*ACTIVITY*:
The full listing should be set down exactly as it reads.

*INFORMATION SHOWN*:
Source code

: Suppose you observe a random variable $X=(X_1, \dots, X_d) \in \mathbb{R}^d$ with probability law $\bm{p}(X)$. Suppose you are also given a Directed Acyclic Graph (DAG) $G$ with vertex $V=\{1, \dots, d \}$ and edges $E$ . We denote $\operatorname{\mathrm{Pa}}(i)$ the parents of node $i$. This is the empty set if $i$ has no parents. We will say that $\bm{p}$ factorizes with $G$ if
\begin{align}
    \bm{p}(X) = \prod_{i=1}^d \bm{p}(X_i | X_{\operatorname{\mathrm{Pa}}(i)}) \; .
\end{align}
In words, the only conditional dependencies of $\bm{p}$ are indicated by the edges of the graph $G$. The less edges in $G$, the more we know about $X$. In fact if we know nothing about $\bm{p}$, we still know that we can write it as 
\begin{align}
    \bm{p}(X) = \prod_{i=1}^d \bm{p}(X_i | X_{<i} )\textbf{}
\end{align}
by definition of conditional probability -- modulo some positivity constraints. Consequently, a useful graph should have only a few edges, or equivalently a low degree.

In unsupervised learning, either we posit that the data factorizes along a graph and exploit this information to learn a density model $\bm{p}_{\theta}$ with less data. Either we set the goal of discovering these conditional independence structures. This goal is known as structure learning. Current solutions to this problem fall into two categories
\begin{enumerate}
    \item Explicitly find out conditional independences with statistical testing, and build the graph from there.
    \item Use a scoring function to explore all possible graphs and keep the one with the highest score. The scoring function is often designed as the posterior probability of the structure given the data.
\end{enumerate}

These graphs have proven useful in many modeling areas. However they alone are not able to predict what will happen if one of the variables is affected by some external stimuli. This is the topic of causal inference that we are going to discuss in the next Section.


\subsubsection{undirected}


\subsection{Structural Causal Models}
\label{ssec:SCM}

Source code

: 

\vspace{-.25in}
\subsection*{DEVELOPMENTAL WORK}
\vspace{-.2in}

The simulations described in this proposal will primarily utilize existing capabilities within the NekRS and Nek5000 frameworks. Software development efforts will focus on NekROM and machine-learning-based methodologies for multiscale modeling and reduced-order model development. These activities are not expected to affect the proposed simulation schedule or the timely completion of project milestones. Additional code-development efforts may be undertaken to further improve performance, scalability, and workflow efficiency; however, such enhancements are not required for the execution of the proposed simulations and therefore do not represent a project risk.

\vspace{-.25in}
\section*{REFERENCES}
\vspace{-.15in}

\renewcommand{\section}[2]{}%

*COMPLETED EXERCISE*:
Source code

: Suppose you observe a random variable $X=(X_1, \dots, X_d) \in \mathbb{R}^d$ with probability law $\bm{p}(X)$. Suppose you are also given a Directed Acyclic Graph (DAG) $G$ with vertex $V=\{1, \dots, d \}$ and edges $E$ . We denote $\operatorname{\mathrm{Pa}}(i)$ the parents of node $i$. This is the empty set if $i$ has no parents. We will say that $\bm{p}$ factorizes with $G$ if
\begin{align}
    \bm{p}(X) = \prod_{i=1}^d \bm{p}(X_i | X_{\operatorname{\mathrm{Pa}}(i)}) \; .
\end{align}
In words, the only conditional dependencies of $\bm{p}$ are indicated by the edges of the graph $G$. The less edges in $G$, the more we know about $X$. In fact if we know nothing about $\bm{p}$, we still know that we can write it as 
\begin{align}
    \bm{p}(X) = \prod_{i=1}^d \bm{p}(X_i | X_{<i} )\textbf{}
\end{align}
by definition of conditional probability -- modulo some positivity constraints. Consequently, a useful graph should have only a few edges, or equivalently a low degree.

In unsupervised learning, either we posit that the data factorizes along a graph and exploit this information to learn a density model $\bm{p}_{\theta}$ with less data. Either we set the goal of discovering these conditional independence structures. This goal is known as structure learning. Current solutions to this problem fall into two categories
\begin{enumerate}
    \item Explicitly find out conditional independences with statistical testing, and build the graph from there.
    \item Use a scoring function to explore all possible graphs and keep the one with the highest score. The scoring function is often designed as the posterior probability of the structure given the data.
\end{enumerate}

These graphs have proven useful in many modeling areas. However they alone are not able to predict what will happen if one of the variables is affected by some external stimuli. This is the topic of causal inference that we are going to discuss in the next Section.


\subsubsection{undirected}


\subsection{Structural Causal Models}
\label{ssec:SCM}

Source code

: 

\vspace{-.25in}
\subsection*{DEVELOPMENTAL WORK}
\vspace{-.2in}

The simulations described in this proposal will primarily utilize existing capabilities within the NekRS and Nek5000 frameworks. Software development efforts will focus on NekROM and machine-learning-based methodologies for multiscale modeling and reduced-order model development. These activities are not expected to affect the proposed simulation schedule or the timely completion of project milestones. Additional code-development efforts may be undertaken to further improve performance, scalability, and workflow efficiency; however, such enhancements are not required for the execution of the proposed simulations and therefore do not represent a project risk.

\vspace{-.25in}
\section*{REFERENCES}
\vspace{-.15in}

\renewcommand{\section}[2]{}%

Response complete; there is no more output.